Peptide factors and protein drugs are primarily cleared from the body through degradation, excretion, and receptor-mediated endocytosis. Peptide factors with a molecular weight of less than 20 kDa are easily filtered through the glomeruli during metabolism. They are partially degraded by proteases in the renal tubules and excreted in the urine, leading to a short half-life. To maintain therapeutic efficacy, large and frequent doses are required, which can cause patient discomfort and side effects. In recent years, researchers have focused on chemical modifications, gene fusion, site-directed mutagenesis, and formulation improvements to develop long-acting peptide drugs.

1. Causes of Peptide Instability

1.1 Deamidation Reaction: In this process, Asn/Gln residues hydrolyze to form Asp/Glu. Non-enzymatic deamidation is influenced by environmental conditions and peptide structure. Higher pH and temperature promote deamidation, especially in Asn-Gly structures. Amide groups on the surface of molecules are more prone to hydrolysis than internal ones.

1.2 Oxidation: Peptide solutions oxidize for two main reasons: contamination with peroxides and spontaneous oxidation. Among amino acid residues, Met, Cys, His, Trp, and Tyr are the most susceptible to oxidation.

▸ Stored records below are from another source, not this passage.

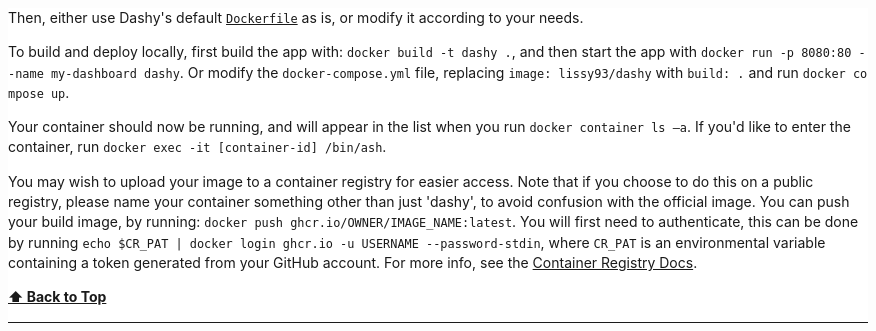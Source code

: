 Then, either use Dashy's default [`Dockerfile`](https://github.com/Lissy93/dashy/blob/master/Dockerfile) as is, or modify it according to your needs.

To build and deploy locally, first build the app with: `docker build -t dashy .`, and then start the app with `docker run -p 8080:80 --name my-dashboard dashy`.  Or modify the `docker-compose.yml` file, replacing `image: lissy93/dashy` with `build: .` and run `docker compose up`.

Your container should now be running, and will appear in the list when you run `docker container ls –a`. If you'd like to enter the container, run `docker exec -it [container-id] /bin/ash`.

You may wish to upload your image to a container registry for easier access. Note that if you choose to do this on a public registry, please name your container something other than just 'dashy', to avoid confusion with the official image.
You can push your build image, by running: `docker push ghcr.io/OWNER/IMAGE_NAME:latest`. You will first need to authenticate, this can be done by running `echo $CR_PAT | docker login ghcr.io -u USERNAME --password-stdin`, where `CR_PAT` is an environmental variable containing a token generated from your GitHub account. For more info, see the [Container Registry Docs](https://docs.github.com/en/packages/working-with-a-github-packages-registry/working-with-the-container-registry).

**[⬆️ Back to Top](#management)**

---
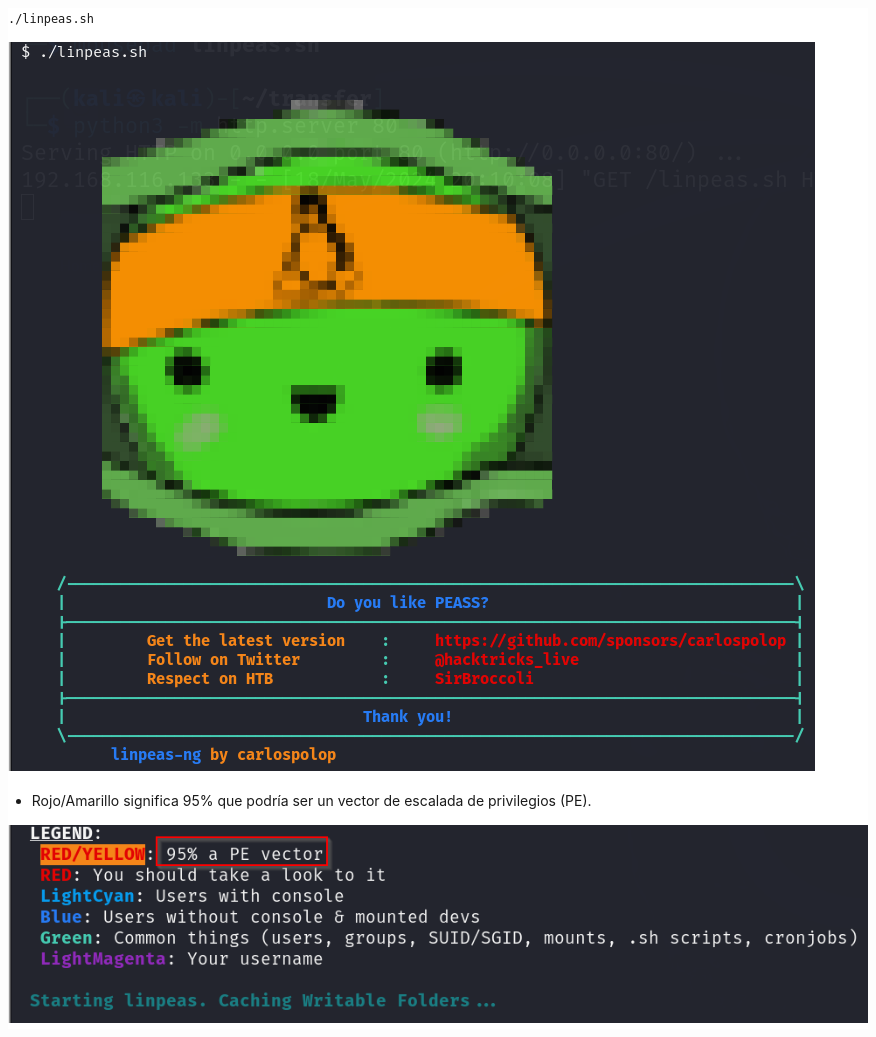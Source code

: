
 ```
./linpeas.sh
```

![](/assets/images/2025-07-20-Maquina_Academy/academy_linpeasrun.png)

- Rojo/Amarillo significa 95% que podría ser un vector de escalada de privilegios (PE).

![](/assets/images/2025-07-20-Maquina_Academy/academy_linpeasvector.png)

Oxygen partial pressure, temperature, and buffer solutions also affect oxidation.

1.3 Hydrolysis: Peptide bonds are prone to hydrolytic cleavage, with Asp-containing bonds, particularly Asp-Pro and Asp-Gly, being the most vulnerable.

1.4 Formation of Incorrect Disulfide Bonds: Exchange between disulfide bonds or between disulfide bonds and thiol groups can lead to incorrect disulfide bonds, altering the tertiary structure and causing loss of activity.

1.5 Racemization: Except for Gly, the α-carbon atoms of all amino acid residues are chiral and can undergo racemization under alkaline conditions. Asp residues are the most prone to racemization.

1.6 β-Elimination: This refers to the elimination of groups from the β-carbon atom of amino acid residues. Cys, Ser, Thr, Phe, Tyr residues are susceptible to β-elimination, especially under alkaline pH conditions, with temperature and metal ions also influencing the process.

1.7 Denaturation, Adsorption, Aggregation, or Precipitation: Denaturation is generally associated with the disruption of tertiary and secondary structures. In the denatured state, peptides are more prone to chemical reactions, and their activity is difficult to recover. During denaturation, intermediates form, which often have low solubility and tend to aggregate, leading to visible precipitation. Surface adsorption of proteins is another issue during storage and use, which can lead to loss of activity, as seen with riL-2 adhering to tubing during perfusion.

2. Methods to Improve Peptide Drug Stability

2.1 Site-Directed Mutagenesis: By replacing residues that cause peptide instability or introducing residues that enhance stability through genetic engineering, peptide stability can be improved. For example, in the peptide chain of interleukin-2, Cys-125, which easily forms incorrect disulfide bonds, was replaced with Ser or Ala, resulting in twice the biological activity and a half-life extended from a few minutes to 1.2 hours.

2.2 Chemical Modifications: Selecting appropriate modification methods and controlling the degree of modification can enhance biological activity, thermal stability, resistance to protease degradation, reduce antigenicity, and prolong the half-life of peptides in the body. For example, single methoxy polyethylene glycol (mPEG) is widely used to extend the half-life of protein drugs. However, random chemical modifications can lead to product heterogeneity and reduced drug activity, so enzyme-mediated site-specific modifications are being explored.

2.3 Gene Fusion: Gene fusion techniques can extend the half-life of peptide and protein drugs by increasing molecular weight or altering receptor affinity. Human serum albumin (HSA) is a commonly used carrier protein with a molecular weight of about 66 kDa and a half-life of two weeks. HSA fusion proteins have been used to extend the half-life of growth hormone, interferon-α2, and IL-2. Other methods include fusing cytokines or antibodies to prolong drug efficacy.

2.4 Additives: Additives like sugars, polyols, gelatin, amino acids, and certain salts can improve peptide stability. They work by forcing more water molecules around the peptide, stabilizing its structure, or replacing water during freeze-drying to stabilize the natural conformation.

2.5 Freeze-Drying: Many chemical reactions, such as deamidation, β-elimination, and hydrolysis, require water. Reducing the water content through freeze-drying increases the denaturation temperature of peptides, enhancing stability.